Visto quello che accadeva, i suoi compagni furono molto dispiaciuti e andarono a riferire al loro padrone tutto l’accaduto. Allora il padrone fece chiamare quell’uomo e gli disse: “Servo malvagio, io ti ho condonato tutto quel debito perché tu mi hai pregato. Non dovevi anche tu aver pietà del tuo compagno, così come io ho avuto pietà di te?”. Sdegnato, il padrone lo diede in mano agli aguzzini, finché non avesse restituito tutto il dovuto.
Così anche il Padre mio celeste farà con voi se non perdonerete di cuore, ciascuno al proprio fratello».
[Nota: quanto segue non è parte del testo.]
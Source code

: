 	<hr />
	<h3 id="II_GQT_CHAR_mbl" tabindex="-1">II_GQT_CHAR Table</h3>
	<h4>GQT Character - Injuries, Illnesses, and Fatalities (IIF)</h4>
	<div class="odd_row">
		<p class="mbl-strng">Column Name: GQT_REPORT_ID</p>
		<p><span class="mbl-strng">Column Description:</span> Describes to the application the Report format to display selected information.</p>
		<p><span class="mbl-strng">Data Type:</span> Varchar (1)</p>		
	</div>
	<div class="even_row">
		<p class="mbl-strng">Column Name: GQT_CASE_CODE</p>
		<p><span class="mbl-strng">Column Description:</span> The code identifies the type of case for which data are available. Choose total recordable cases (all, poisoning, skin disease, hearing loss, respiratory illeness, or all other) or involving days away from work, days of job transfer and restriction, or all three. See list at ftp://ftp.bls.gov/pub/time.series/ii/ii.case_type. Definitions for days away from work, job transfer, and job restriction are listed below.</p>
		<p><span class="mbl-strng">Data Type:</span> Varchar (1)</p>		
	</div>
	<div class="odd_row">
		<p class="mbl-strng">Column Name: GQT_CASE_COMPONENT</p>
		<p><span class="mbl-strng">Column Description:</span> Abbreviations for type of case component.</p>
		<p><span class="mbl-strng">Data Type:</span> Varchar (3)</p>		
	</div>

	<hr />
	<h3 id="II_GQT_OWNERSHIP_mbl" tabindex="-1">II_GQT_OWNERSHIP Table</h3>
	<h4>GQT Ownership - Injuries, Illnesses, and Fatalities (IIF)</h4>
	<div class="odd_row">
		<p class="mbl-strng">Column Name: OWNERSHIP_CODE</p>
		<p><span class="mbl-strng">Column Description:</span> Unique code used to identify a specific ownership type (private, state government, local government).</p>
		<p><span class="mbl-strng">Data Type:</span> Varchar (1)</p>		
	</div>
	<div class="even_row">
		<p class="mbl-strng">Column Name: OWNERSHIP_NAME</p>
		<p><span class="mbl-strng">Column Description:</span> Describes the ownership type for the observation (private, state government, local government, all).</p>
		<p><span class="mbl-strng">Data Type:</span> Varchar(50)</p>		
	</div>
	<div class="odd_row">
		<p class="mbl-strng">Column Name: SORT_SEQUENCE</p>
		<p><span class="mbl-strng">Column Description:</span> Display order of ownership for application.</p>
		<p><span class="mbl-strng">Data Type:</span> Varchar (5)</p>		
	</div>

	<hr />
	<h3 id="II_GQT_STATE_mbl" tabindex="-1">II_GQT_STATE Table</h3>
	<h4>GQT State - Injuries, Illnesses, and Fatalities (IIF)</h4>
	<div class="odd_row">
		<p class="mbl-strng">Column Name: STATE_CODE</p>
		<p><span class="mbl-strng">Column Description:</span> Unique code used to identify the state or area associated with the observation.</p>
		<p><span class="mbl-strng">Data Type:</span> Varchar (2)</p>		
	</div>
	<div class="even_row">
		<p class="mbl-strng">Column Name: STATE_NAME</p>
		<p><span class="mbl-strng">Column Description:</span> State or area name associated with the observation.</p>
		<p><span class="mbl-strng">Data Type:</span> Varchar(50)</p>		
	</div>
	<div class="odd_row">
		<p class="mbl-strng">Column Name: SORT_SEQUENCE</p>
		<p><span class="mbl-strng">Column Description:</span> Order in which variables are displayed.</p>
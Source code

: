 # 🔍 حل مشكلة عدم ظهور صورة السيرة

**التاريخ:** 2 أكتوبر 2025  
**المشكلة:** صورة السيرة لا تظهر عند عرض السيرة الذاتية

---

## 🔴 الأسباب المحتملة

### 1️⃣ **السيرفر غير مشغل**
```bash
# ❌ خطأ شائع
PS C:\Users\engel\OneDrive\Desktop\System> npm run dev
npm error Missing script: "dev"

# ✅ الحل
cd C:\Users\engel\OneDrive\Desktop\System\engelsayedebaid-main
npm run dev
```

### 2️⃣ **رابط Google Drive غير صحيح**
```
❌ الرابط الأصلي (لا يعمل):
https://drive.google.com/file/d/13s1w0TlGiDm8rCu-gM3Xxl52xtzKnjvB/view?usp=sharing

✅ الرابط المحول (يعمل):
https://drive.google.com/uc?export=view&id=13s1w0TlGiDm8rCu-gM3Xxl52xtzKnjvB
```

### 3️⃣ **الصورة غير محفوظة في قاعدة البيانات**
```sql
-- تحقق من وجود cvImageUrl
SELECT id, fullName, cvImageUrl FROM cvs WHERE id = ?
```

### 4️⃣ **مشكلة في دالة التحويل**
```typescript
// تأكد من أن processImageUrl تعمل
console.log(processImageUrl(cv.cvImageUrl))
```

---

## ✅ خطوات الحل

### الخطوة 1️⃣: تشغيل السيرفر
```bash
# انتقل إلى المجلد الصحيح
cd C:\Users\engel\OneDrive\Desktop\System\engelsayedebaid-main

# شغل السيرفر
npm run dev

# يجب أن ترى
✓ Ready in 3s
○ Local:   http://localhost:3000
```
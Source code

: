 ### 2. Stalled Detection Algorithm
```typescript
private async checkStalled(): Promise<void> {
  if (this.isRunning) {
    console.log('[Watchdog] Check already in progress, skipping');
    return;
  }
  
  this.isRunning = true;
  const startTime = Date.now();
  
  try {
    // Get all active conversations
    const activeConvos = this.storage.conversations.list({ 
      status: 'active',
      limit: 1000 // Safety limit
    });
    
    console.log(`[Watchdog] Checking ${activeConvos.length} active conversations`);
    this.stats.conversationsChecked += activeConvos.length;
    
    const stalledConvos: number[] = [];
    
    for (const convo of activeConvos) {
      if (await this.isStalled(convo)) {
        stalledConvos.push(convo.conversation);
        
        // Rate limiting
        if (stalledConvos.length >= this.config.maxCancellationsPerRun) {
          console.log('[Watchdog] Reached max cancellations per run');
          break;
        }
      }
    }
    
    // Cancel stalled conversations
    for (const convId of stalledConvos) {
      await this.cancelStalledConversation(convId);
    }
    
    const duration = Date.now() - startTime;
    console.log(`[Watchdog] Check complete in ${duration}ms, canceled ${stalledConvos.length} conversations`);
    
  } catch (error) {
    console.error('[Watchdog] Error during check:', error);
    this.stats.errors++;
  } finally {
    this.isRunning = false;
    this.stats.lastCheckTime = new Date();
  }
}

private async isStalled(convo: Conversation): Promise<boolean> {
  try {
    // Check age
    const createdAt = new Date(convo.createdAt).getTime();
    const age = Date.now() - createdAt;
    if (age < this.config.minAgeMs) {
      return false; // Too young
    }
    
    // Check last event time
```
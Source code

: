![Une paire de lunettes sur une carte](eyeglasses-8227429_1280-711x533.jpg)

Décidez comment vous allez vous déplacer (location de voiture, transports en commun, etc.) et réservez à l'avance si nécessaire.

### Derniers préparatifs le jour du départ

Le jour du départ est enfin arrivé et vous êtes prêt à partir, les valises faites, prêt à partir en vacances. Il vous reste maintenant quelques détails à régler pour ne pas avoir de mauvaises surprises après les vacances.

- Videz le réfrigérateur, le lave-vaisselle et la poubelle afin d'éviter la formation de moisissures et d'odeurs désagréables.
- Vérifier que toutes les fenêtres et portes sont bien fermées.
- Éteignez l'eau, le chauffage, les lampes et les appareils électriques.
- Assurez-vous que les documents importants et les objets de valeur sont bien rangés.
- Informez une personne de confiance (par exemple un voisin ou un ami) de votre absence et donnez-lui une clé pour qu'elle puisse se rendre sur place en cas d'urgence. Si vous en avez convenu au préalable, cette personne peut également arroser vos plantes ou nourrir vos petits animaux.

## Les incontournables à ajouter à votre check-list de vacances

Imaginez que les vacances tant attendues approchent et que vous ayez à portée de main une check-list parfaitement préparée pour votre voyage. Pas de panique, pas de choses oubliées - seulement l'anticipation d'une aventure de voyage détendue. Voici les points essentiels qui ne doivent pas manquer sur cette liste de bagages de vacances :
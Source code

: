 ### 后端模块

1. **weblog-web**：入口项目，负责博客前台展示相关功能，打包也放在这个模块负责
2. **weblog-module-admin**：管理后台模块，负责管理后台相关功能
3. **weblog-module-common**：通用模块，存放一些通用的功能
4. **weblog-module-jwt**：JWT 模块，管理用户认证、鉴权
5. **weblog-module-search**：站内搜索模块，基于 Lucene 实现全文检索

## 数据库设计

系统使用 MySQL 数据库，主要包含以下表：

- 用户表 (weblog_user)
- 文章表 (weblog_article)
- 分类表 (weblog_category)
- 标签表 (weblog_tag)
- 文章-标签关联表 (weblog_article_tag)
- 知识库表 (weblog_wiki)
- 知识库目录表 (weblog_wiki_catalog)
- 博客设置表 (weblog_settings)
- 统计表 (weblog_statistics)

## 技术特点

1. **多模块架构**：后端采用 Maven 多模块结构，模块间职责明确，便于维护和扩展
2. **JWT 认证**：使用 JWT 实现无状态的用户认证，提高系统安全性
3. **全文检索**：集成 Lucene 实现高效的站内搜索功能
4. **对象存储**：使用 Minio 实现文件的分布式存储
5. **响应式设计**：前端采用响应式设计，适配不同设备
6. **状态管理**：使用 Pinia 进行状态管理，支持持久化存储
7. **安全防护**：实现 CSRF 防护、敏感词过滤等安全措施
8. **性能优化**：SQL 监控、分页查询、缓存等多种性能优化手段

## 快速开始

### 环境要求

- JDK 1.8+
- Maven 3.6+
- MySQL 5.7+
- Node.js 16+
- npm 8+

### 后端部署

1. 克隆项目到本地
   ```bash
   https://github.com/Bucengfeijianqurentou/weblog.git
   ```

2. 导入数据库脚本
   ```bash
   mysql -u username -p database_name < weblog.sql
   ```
Liturgia della Parola: https://www.lachiesa.it/calendario/Detailed/20230917.shtml
MI LASCIO ACCOMPAGNARE NELLA MEDITAZIONE
Nella preghiera del Padre nostro, Gesù consegna ai suoi discepoli queste parole: “Rimetti a noi i nostri debiti come noi li rimettiamo ai nostri debitori” (Mt 6,12). E aggiunge: “Se voi perdonerete agli uomini le loro colpe, il Padre vostro celeste perdonerà anche a voi, ma se voi non perdonerete agli uomini, neppure il Padre vostro perdonerà le vostre colpe” (Mt 6,14-15).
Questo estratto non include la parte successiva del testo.